J’avais fourré mes mains dans mes poches, et j’avançais en serrant les dents. À chacun de mes mouvements, la boulette de papier froissé effleurait mes phalanges et c’était comme autant d’écorchures aux doigts. Il aurait été tellement facile de la jeter dans la première poubelle venue, mais je n’en avais pas le courage, en disposer signifierait renoncer explicitement au dernier lien qui me rattachait à lui. Il ne s’agissait que d’une Une de journal, mais pourtant elle signifiait tellement à mes yeux, tant et si bien que je l’avais érigée au rang de talisman, j’avais l’impression que si je venais à m’en séparer, il arriverait une catastrophe. Mais rien ne pouvait être pire que ce que les eaux troubles où je m’aventurais en ce moment, n’est-ce pas?

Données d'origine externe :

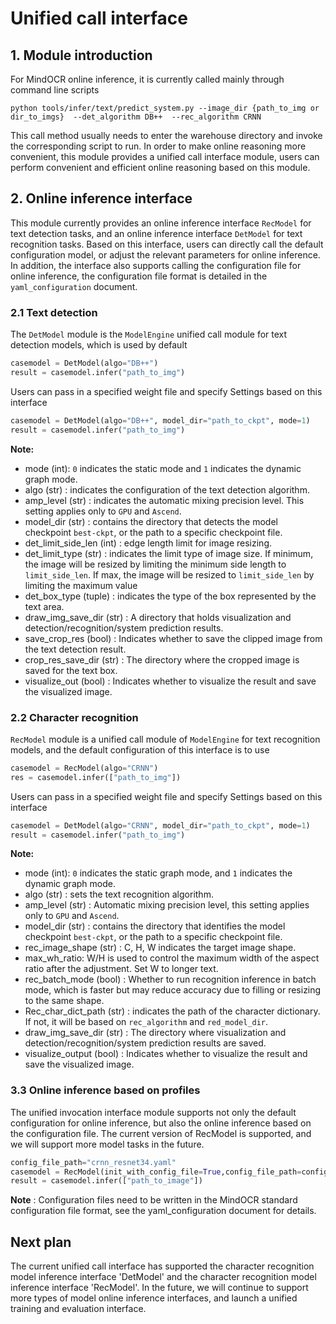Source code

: # Unified call interface
<a name="1"></a>
## 1. Module introduction
For MindOCR online inference, it is currently called mainly through command line scripts
```
python tools/infer/text/predict_system.py --image_dir {path_to_img or dir_to_imgs}  --det_algorithm DB++  --rec_algorithm CRNN
```
This call method usually needs to enter the warehouse directory and invoke the corresponding script to run. In order to make online reasoning more convenient, this module provides a unified call interface module, users can perform convenient and efficient online reasoning based on this module.

## 2. Online inference interface

This module currently provides an online inference interface `RecModel` for text detection tasks, and an online inference interface `DetModel` for text recognition tasks. Based on this interface, users can directly call the default configuration model, or adjust the relevant parameters for online inference. In addition, the interface also supports calling the configuration file for online inference, the configuration file format is detailed in the `yaml_configuration` document.

### 2.1 Text detection

The `DetModel` module is the `ModelEngine` unified call module for text detection models, which is used by default

```python
casemodel = DetModel(algo="DB++")
result = casemodel.infer("path_to_img")
```

Users can pass in a specified weight file and specify Settings based on this interface
```python
casemodel = DetModel(algo="DB++", model_dir="path_to_ckpt", mode=1)
result = casemodel.infer("path_to_img")
```

**Note:**
- mode (int): `0` indicates the static mode and `1` indicates the dynamic graph mode.
- algo (str) : indicates the configuration of the text detection algorithm.
- amp_level (str) : indicates the automatic mixing precision level. This setting applies only to `GPU` and `Ascend`.
- model_dir (str) : contains the directory that detects the model checkpoint `best-ckpt`, or the path to a specific checkpoint file.
- det_limit_side_len (int) : edge length limit for image resizing.
- det_limit_type (str) : indicates the limit type of image size. If minimum, the image will be resized by limiting the minimum side length to `limit_side_len`. If max, the image will be resized to `limit_side_len` by limiting the maximum value
- det_box_type (tuple) : indicates the type of the box represented by the text area.
- draw_img_save_dir (str) : A directory that holds visualization and detection/recognition/system prediction results.
- save_crop_res (bool) : Indicates whether to save the clipped image from the text detection result.
- crop_res_save_dir (str) : The directory where the cropped image is saved for the text box.
- visualize_out (bool) : Indicates whether to visualize the result and save the visualized image.

### 2.2 Character recognition

`RecModel` module is a unified call module of `ModelEngine` for text recognition models, and the default configuration of this interface is to use

```python
casemodel = RecModel(algo="CRNN")
res = casemodel.infer(["path_to_img"])
```

Users can pass in a specified weight file and specify Settings based on this interface
```python
casemodel = DetModel(algo="CRNN", model_dir="path_to_ckpt", mode=1)
result = casemodel.infer("path_to_img")
```

**Note:**
- mode (int): `0` indicates the static graph mode, and `1` indicates the dynamic graph mode.
- algo (str) : sets the text recognition algorithm.
- amp_level (str) : Automatic mixing precision level, this setting applies only to `GPU` and `Ascend`.
- model_dir (str) : contains the directory that identifies the model checkpoint `best-ckpt`, or the path to a specific checkpoint file.
- rec_image_shape (str) : C, H, W indicates the target image shape.
- max_wh_ratio: W/H is used to control the maximum width of the aspect ratio after the adjustment. Set W to longer text.
- rec_batch_mode (bool) : Whether to run recognition inference in batch mode, which is faster but may reduce accuracy due to filling or resizing to the same shape.
- Rec_char_dict_path (str) : indicates the path of the character dictionary. If not, it will be based on `rec_algorithm` and `red_model_dir`.
- draw_img_save_dir (str) : The directory where visualization and detection/recognition/system prediction results are saved.
- visualize_output (bool) : Indicates whether to visualize the result and save the visualized image.

### 3.3 Online inference based on profiles
The unified invocation interface module supports not only the default configuration for online inference, but also the online inference based on the configuration file. The current version of RecModel is supported, and we will support more model tasks in the future.

```python
config_file_path="crnn_resnet34.yaml"
casemodel = RecModel(init_with_config_file=True,config_file_path=config_file_path)
result = casemodel.infer(["path_to_image"])
```

**Note** : Configuration files need to be written in the MindOCR standard configuration file format, see the yaml_configuration document for details.

## Next plan
The current unified call interface has supported the character recognition model inference interface 'DetModel' and the character recognition model inference interface 'RecModel'. In the future, we will continue to support more types of model online inference interfaces, and launch a unified training and evaluation interface.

Un motard démarra en trombe à côté de moi, me faisant sursauter. Une volée de pigeons passa au dessus de ma tête, et l’odeur de la friture me prenait aux tripes. J’ignorais si le tiraillement au creux de mon estomac était de la faim ou du dégoût, peut-être un savant mélange des deux, allez savoir. Un peu plus loin, il y avait un type qui vendait des chouchous entreposés dans des emballages en plastique fermés d’un ravissant ruban doré. Les chouchous ne me faisaient pas envie pour autant. J’avais mal au cœur. Je sentais cette nausée familière monter en moi crescendo, par vagues successives. J’avais le mal de vivre, il ne devait pas y avoir d’autres explications. Le décor tanguait autour de moi, tandis que mon regard d’un bleu profond se troublait. Vingt-cinq juillet dix-neuf cent quatre vingt dix-sept. Une date qui restera dans ma mémoire. Quoique…Le temps faisait parfois bien son œuvre, et l’oubli venait parfois engourdir les souvenirs, alors, je me demandais si je ne ferais pas mieux de la graver dans ma peau.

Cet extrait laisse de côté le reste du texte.